### Task to carry out
Return every line below in which "entitlements" appears.

Records excerpted from a collection
++++++++
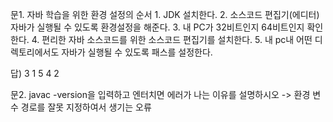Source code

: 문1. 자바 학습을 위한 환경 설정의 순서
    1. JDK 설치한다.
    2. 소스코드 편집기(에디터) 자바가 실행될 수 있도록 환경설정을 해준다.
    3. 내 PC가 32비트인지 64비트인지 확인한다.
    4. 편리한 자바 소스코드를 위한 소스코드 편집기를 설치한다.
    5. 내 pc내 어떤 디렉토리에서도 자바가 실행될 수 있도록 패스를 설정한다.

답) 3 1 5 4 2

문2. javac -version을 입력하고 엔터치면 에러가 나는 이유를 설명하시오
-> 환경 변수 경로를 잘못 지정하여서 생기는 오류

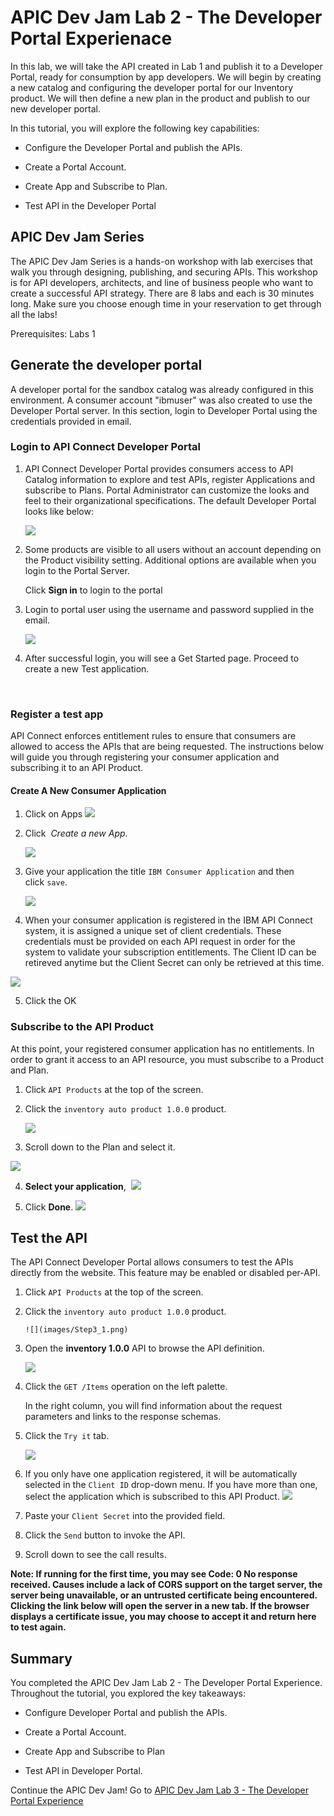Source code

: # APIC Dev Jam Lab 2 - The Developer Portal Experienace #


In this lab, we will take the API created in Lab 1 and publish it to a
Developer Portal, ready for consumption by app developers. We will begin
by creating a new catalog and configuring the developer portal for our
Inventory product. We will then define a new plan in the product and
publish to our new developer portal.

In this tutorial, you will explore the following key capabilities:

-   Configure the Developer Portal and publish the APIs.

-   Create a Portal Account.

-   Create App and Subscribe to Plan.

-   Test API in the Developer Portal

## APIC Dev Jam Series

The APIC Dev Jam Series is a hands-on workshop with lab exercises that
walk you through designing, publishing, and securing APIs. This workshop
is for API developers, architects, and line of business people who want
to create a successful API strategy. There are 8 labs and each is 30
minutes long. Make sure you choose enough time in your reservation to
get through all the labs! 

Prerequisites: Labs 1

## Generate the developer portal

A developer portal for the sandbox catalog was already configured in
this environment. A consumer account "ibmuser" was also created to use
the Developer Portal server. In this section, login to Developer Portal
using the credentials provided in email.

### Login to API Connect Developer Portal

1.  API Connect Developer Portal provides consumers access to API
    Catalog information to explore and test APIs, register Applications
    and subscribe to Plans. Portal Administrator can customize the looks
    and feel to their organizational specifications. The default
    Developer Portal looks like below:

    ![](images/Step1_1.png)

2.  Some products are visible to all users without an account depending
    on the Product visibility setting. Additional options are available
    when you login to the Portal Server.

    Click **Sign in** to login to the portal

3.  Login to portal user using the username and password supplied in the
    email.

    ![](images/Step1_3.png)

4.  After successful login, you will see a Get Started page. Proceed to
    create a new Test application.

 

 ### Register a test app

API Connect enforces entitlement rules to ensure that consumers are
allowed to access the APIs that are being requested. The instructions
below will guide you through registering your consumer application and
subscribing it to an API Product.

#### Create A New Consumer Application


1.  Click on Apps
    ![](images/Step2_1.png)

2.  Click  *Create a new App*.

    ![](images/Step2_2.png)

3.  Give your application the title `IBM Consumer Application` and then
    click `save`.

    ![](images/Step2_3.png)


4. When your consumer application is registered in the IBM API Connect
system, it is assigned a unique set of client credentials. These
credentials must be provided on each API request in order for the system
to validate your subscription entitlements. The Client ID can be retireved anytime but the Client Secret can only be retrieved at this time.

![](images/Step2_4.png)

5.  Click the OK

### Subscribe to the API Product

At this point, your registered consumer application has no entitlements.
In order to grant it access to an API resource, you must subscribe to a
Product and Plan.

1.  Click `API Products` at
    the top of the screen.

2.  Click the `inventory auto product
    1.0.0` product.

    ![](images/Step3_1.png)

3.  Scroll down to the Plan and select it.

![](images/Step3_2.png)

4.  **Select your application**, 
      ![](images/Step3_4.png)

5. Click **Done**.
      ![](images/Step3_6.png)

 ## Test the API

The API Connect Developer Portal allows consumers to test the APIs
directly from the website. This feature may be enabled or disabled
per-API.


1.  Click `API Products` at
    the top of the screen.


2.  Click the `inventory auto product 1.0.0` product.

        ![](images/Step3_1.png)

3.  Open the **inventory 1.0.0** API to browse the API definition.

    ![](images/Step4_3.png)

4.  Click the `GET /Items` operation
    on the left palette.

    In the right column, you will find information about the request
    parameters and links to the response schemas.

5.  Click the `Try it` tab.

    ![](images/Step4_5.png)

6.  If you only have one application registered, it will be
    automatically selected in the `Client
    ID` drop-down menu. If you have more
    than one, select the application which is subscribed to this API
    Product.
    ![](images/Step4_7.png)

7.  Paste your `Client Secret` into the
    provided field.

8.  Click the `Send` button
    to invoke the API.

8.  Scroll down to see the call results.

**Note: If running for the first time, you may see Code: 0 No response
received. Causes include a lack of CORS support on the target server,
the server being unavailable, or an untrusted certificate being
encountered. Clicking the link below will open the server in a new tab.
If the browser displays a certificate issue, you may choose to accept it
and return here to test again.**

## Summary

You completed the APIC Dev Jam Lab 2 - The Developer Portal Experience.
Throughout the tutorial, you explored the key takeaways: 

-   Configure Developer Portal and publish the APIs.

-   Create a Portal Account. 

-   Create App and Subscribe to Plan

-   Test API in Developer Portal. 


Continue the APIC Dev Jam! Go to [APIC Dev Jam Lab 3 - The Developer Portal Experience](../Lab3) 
++++++++
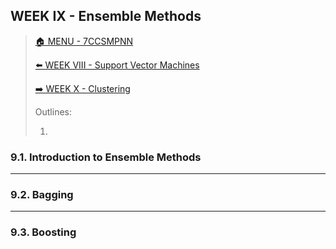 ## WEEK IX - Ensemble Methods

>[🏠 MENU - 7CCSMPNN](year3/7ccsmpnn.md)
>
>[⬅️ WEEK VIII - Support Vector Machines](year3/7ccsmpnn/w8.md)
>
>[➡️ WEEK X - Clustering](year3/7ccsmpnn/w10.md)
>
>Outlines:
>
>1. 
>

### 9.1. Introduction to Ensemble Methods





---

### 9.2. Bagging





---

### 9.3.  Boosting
++++++++
### Output for this task
to validate your subscription entitlements. The Client ID can be retireved anytime but the Client Secret can only be retrieved at this time.
At this point, your registered consumer application has no entitlements.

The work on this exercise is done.